Uma escritora possuída por forças ocultas

 A despeito da horrenda capa com letras cor-de-rosa a dar um ar de best-seller, interessei-me por A Louca da Casa, da madrilena Rosa Montero, por ter lido na contracapa que se tratava de “uma viagem através do misterioso universo da fantasia, da criação artística”. Diverte-me, não é outro o verbo, a leitura de textos sobre a escrita, sobre ser escritor, e mais me diverte que esses textos sejam dados à estampa por escritores determinados a cientificamente elencarem as forças extraterrestres e espirituais que os impelem a garatujar frases no papel. 

  Quem confere a arte à mão que empunha a caneta? A Rosa Montero acontece escrever acima das suas capacidades, muito melhor do que sabe, e para explicar esse fenómeno ou dom recorre a algo que Rudyard Kipling apelidava de daimon,  uma espécie de espírito intermediário entre os humanos e o Além. Rosa Montero escreve na “escuridão, sem mapas, sem bússolas”. Escrever, refere, é flutuar no vazio, e para flutuar no vazio há que sonhar, como Stevenson, proprietário de uns “pequenos duendes” que lhe sopravam ao ouvido os romances que deveria escrever. Incapaz de explicar o processo que o levou a cuspir duzentas páginas impressas, o escritor recorre aos demónios, aos duendes, ao sonho, em suma, a uma série de mitos abarcados pela palavra inspiração. Devemos acreditar que o escriba detém forças mágicas ou divinas, que depende de luzes e sons ou de surreais sensações para pagar a renda da casa. Declarar que o motor da escrita é um duende que nos sopra ao ouvido, é como professar que a chuva se deve mais a uma dança tribal do que ao Sol e à evaporação. 
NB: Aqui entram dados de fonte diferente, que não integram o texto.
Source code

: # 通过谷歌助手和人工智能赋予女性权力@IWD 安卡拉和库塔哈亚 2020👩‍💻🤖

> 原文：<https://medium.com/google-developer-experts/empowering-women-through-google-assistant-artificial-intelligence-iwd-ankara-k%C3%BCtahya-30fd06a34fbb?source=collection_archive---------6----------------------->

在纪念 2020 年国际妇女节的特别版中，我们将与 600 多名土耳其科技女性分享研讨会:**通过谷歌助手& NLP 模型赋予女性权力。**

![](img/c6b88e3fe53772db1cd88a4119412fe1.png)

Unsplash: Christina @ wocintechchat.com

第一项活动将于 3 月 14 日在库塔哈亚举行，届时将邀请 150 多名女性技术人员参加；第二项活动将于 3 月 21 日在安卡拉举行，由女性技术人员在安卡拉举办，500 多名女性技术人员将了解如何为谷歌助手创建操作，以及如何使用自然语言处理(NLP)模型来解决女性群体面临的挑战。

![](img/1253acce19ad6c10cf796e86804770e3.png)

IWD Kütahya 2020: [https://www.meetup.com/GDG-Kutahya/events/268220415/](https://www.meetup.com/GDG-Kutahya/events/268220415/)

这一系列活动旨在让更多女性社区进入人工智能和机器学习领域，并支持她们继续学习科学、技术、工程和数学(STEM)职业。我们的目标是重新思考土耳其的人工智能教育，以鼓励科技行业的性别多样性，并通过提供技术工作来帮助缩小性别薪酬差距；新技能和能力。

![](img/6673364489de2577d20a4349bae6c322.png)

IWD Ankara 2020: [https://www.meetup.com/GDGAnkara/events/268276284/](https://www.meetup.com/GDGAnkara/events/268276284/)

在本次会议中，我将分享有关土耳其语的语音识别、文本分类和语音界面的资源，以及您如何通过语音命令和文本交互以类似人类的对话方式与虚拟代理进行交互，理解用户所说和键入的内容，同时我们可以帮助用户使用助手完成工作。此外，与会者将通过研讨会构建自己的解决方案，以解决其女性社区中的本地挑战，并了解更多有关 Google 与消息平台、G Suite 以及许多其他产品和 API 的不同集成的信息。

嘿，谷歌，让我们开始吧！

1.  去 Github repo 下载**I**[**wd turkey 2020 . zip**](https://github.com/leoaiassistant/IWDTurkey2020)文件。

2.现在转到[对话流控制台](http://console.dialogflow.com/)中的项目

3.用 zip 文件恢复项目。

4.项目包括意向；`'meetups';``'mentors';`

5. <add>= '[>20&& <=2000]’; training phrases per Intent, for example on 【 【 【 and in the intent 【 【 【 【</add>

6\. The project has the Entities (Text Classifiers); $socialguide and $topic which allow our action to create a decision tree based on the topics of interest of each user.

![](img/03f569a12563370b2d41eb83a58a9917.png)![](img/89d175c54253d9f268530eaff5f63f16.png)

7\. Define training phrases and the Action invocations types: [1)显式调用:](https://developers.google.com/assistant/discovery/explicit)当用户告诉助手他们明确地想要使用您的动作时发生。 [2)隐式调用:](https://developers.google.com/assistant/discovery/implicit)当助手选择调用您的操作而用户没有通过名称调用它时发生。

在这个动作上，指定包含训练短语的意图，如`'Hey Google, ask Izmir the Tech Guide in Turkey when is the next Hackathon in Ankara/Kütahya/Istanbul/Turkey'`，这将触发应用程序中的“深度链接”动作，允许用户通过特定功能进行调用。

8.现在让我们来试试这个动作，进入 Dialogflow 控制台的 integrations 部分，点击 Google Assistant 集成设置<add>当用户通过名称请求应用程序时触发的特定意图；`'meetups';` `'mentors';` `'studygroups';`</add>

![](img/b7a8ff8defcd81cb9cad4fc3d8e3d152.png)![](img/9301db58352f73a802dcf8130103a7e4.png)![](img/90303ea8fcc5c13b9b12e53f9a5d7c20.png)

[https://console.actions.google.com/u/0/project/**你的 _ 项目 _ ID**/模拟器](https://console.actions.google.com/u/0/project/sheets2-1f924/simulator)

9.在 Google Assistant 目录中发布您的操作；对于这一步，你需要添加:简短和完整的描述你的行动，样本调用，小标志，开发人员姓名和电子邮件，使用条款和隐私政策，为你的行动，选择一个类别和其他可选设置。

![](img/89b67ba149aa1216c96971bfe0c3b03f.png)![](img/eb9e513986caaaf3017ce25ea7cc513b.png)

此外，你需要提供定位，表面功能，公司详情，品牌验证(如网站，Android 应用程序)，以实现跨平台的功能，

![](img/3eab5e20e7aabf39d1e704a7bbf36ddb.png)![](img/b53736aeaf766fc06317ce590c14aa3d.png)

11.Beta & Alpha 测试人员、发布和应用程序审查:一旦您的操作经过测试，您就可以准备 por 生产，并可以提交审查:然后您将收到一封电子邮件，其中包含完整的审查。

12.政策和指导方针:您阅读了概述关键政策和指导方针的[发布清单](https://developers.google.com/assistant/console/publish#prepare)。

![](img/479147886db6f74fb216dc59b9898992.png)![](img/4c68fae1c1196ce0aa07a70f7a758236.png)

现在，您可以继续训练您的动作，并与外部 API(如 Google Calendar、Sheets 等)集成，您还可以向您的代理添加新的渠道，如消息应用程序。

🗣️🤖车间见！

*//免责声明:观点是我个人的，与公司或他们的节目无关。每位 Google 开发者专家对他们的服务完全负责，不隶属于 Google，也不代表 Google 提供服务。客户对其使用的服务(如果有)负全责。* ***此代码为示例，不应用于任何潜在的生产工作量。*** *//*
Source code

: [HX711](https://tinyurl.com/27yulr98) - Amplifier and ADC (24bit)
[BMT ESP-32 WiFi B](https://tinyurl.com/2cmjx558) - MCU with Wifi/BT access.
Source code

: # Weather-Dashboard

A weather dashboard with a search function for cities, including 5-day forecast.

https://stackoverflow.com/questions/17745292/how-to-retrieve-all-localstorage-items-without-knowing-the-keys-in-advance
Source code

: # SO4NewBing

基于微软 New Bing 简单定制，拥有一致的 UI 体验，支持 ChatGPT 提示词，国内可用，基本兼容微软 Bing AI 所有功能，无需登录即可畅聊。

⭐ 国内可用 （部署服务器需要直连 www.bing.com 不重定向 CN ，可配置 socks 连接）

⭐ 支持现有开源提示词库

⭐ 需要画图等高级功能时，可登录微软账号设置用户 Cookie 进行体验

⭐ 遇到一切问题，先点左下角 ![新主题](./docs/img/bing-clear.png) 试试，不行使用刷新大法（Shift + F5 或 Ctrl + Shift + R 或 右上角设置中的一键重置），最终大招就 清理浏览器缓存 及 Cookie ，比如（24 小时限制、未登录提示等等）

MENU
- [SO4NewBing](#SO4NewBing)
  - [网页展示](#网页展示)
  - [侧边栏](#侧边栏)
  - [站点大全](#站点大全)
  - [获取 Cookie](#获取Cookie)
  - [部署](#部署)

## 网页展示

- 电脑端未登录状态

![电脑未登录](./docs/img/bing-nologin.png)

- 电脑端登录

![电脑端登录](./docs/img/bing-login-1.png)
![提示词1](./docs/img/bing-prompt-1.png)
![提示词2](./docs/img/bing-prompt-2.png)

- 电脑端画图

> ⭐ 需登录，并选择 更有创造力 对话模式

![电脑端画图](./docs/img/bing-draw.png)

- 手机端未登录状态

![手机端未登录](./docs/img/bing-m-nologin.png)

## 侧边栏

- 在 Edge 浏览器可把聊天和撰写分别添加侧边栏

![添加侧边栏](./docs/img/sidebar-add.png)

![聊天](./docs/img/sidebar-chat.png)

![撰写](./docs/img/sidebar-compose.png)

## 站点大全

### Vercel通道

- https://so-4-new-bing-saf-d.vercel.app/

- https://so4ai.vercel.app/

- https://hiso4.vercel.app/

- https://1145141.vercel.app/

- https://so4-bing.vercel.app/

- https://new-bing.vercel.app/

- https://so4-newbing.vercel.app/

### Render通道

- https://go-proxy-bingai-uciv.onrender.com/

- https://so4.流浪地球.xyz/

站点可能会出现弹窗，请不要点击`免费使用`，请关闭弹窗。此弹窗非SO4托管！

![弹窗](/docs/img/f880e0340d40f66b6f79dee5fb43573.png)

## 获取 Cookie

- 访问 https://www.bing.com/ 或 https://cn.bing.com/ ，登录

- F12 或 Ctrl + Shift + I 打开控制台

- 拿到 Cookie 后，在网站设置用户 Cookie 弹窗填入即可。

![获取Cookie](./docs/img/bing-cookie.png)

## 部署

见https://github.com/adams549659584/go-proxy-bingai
Qualquer artista, mesmo o mais subsidiário do inconsciente, depende do trabalho. Não é, insisto no óbvio, possível vomitar uma obra-prima sem transpirar, sem falhar, sem tentar acertar no texto certo repetidas vezes ao longo dos anos. Uma frase legível resulta de frases mil vezes riscadas.  Ainda que convivamos com demónios interiores ou precisemos de certas sensações ou estados de alma para escrever com destreza e fluidez, não é garantida a qualidade de um texto resultante de um transe criativo. O que mais vezes acontece é o texto soprado ao ouvido, apelidado por simples mortais de primeira versão, originar inúmeras alterações que invariavelmente diluem aquilo que as divindades artísticas nos sopraram. Como viveram os autores que levaram décadas a escrever um só livro? Em transe intermitente? É o inconsciente que alinha as vírgulas, que aparafusa a prosa? Rosa Montero, e outros propagadores de lérias a metro, querem que acreditemos que a escrita é para predestinados. Se todos podem ser pedreiros, apenas quatro ou cinco se podem dedicar à escrita. Esta futilidade misturada com crendice até teria alguma piada, se por exemplo saísse da pena de algum génio mitómano. Que dizer desta escritora que, mesmo possuída por forças ocultas, tão sofrivelmente escreve? Será possível, num impulso de rudeza, considerá-la predestinada para a mediania?